(Activity): Establish how many lines in the entries hold the string "inversa". The number by itself is the whole answer.
(Beginning of Records supplied)
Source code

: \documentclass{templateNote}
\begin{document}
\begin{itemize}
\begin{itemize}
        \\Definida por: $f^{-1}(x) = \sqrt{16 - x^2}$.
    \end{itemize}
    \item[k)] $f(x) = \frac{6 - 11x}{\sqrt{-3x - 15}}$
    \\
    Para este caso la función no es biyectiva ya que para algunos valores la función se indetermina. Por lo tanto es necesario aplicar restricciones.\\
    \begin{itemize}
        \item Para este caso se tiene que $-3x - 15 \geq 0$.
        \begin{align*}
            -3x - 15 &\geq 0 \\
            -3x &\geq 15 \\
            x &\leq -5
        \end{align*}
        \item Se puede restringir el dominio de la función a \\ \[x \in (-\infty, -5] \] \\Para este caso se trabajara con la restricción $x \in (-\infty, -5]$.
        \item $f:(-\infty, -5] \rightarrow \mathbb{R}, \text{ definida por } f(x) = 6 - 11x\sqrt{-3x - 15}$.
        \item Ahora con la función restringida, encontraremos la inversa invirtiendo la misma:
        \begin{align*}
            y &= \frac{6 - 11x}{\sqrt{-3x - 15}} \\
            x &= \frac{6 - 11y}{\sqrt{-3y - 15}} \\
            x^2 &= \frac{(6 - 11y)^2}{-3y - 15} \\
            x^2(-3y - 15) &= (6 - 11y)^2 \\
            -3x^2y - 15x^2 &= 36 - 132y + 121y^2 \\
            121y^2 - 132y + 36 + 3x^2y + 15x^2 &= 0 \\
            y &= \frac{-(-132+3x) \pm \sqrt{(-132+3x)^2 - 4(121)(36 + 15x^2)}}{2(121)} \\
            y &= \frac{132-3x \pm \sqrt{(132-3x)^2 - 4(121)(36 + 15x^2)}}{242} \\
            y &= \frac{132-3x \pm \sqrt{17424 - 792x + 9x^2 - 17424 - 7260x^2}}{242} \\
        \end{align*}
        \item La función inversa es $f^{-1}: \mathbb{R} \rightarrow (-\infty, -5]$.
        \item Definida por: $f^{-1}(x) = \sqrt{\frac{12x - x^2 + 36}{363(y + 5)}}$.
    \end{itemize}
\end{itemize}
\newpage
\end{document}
(End of Records supplied)
(Written solution): 2